Task details:
Whenever a line of the records below contains the word "align", copy that line.

Collected data entries
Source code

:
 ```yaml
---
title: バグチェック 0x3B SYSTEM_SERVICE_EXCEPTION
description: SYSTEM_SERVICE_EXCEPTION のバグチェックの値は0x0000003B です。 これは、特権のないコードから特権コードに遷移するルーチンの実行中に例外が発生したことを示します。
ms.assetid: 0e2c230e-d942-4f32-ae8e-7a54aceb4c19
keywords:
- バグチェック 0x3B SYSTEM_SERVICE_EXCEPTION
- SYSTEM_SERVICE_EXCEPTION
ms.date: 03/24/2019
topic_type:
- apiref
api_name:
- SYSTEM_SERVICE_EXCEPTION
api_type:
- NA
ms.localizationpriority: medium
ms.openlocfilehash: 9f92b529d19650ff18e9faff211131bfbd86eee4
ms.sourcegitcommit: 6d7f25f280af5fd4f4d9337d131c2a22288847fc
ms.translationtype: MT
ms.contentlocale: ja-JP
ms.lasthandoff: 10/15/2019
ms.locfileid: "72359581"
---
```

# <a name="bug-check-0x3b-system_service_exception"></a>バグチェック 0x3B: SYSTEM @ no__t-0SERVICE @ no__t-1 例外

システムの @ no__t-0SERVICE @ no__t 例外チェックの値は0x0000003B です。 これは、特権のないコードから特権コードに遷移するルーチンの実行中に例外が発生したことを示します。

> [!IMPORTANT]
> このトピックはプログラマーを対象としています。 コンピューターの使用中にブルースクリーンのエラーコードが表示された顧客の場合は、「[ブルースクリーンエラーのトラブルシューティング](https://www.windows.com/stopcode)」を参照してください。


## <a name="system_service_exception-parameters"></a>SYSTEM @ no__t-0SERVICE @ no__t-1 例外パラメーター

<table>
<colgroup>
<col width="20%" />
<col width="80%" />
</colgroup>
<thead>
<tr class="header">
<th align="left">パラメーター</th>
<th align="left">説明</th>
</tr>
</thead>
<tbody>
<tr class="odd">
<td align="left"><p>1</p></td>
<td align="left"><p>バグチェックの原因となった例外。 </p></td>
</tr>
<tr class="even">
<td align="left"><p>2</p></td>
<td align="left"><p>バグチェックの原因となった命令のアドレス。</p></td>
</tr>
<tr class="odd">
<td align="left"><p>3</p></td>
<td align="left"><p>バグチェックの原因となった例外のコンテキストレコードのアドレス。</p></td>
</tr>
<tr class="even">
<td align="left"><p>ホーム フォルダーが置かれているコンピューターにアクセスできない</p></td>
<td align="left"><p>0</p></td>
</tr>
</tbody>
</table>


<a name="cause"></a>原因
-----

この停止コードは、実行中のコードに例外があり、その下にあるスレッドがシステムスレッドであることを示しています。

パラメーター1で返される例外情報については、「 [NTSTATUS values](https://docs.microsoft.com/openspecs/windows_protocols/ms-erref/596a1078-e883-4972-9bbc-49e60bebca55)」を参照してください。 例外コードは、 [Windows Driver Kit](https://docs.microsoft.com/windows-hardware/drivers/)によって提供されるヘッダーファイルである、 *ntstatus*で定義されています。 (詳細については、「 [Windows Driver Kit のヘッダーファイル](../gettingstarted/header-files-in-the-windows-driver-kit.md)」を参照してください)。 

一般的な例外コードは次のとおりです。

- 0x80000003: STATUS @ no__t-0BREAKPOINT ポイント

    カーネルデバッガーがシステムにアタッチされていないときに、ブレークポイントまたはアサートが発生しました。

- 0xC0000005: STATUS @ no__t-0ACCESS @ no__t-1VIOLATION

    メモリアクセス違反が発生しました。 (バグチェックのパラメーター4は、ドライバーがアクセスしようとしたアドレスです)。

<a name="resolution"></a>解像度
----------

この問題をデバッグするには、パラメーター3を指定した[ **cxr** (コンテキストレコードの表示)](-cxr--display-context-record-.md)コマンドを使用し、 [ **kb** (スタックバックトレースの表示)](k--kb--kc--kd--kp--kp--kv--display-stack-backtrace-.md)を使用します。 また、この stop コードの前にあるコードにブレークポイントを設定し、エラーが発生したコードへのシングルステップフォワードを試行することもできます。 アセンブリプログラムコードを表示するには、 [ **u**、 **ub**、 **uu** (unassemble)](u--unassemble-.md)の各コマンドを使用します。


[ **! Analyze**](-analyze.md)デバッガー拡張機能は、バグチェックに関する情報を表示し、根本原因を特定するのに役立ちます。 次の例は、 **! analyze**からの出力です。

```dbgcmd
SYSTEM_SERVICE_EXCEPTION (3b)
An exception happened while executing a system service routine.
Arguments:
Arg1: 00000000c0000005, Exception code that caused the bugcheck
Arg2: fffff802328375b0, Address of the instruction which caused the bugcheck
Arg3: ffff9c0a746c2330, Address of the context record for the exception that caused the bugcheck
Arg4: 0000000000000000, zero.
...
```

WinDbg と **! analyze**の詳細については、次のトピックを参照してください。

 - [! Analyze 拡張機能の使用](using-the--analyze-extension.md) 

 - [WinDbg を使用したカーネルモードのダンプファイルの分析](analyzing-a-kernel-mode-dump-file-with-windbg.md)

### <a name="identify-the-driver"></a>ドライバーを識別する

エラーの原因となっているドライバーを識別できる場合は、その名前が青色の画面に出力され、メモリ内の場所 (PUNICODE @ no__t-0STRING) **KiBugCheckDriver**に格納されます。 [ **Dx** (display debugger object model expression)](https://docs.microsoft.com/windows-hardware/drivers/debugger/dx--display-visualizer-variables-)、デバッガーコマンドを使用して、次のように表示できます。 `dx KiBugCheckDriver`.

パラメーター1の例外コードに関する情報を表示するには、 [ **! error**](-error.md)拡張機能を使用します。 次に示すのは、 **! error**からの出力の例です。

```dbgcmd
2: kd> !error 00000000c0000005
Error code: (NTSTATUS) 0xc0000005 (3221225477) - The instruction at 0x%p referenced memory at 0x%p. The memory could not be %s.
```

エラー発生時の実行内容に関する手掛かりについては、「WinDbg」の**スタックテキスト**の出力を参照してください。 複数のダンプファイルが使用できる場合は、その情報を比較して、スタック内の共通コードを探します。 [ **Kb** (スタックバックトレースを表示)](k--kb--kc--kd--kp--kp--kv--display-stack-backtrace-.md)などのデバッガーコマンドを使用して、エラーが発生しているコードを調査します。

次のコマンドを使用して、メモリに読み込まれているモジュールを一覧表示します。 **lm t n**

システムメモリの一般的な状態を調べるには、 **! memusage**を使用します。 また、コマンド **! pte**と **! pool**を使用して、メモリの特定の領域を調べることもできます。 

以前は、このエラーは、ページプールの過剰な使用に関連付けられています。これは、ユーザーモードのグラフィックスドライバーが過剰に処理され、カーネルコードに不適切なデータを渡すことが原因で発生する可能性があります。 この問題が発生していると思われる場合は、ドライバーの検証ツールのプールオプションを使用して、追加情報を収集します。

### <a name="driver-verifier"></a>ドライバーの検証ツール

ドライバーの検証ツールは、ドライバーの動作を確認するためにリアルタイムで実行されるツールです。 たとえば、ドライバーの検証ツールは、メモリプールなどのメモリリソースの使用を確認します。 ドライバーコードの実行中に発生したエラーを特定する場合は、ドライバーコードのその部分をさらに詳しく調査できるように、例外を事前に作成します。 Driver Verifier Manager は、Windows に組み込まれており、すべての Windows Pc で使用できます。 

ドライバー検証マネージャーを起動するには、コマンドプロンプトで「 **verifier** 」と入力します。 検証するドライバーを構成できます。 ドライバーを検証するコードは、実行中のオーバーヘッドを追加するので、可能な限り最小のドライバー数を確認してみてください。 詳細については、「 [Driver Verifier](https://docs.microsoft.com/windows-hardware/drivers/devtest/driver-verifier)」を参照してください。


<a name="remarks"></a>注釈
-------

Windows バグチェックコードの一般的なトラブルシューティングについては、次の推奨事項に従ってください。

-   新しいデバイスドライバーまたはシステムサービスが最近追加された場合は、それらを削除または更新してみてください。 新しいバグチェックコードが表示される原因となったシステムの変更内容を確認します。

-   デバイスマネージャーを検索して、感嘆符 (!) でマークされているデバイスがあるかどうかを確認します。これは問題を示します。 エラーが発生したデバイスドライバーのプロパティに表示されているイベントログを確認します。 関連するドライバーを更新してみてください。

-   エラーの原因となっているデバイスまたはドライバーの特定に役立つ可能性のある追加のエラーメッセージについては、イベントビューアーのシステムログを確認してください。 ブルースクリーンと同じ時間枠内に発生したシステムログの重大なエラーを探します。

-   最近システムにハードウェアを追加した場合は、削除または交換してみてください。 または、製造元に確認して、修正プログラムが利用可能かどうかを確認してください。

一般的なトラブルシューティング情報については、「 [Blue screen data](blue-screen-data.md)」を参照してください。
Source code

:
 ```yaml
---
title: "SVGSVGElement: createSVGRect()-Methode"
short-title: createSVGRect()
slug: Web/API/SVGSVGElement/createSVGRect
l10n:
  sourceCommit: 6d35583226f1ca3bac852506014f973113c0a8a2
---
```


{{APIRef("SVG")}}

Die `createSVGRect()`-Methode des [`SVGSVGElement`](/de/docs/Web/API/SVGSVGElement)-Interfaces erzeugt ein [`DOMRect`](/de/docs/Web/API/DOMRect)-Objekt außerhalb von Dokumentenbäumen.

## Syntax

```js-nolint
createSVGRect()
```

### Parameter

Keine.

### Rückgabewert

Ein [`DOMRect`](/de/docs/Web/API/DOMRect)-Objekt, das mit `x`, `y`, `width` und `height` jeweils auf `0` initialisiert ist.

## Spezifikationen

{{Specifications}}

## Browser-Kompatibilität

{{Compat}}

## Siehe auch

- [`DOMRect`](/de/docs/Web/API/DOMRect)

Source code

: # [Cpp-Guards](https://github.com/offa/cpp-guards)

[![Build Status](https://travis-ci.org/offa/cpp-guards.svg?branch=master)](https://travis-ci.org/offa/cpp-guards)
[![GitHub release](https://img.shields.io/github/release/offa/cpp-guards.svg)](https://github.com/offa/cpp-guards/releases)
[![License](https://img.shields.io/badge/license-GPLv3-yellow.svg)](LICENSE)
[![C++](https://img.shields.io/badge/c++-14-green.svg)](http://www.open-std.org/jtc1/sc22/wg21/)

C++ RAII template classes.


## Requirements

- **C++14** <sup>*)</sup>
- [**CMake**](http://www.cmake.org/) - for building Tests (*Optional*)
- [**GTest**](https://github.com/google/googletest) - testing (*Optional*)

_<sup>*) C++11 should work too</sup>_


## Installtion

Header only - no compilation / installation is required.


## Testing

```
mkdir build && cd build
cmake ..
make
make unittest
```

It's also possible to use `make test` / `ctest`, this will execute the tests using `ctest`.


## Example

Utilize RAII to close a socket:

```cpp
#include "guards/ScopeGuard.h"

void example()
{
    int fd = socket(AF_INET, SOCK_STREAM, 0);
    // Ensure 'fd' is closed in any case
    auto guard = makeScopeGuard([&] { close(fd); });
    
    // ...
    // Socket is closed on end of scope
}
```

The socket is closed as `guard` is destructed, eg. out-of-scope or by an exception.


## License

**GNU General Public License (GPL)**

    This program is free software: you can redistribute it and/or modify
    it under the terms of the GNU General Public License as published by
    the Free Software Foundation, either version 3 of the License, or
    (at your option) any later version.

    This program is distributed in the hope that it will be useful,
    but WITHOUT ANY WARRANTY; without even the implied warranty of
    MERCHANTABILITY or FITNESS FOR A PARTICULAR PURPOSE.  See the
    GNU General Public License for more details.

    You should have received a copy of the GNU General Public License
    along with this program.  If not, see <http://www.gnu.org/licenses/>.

Worked solution:
<th align="left">パラメーター</th>
<th align="left">説明</th>
<td align="left"><p>1</p></td>
<td align="left"><p>バグチェックの原因となった例外。 </p></td>
<td align="left"><p>2</p></td>
<td align="left"><p>バグチェックの原因となった命令のアドレス。</p></td>
<td align="left"><p>3</p></td>
<td align="left"><p>バグチェックの原因となった例外のコンテキストレコードのアドレス。</p></td>
<td align="left"><p>ホーム フォルダーが置かれているコンピューターにアクセスできない</p></td>
<td align="left"><p>0</p></td>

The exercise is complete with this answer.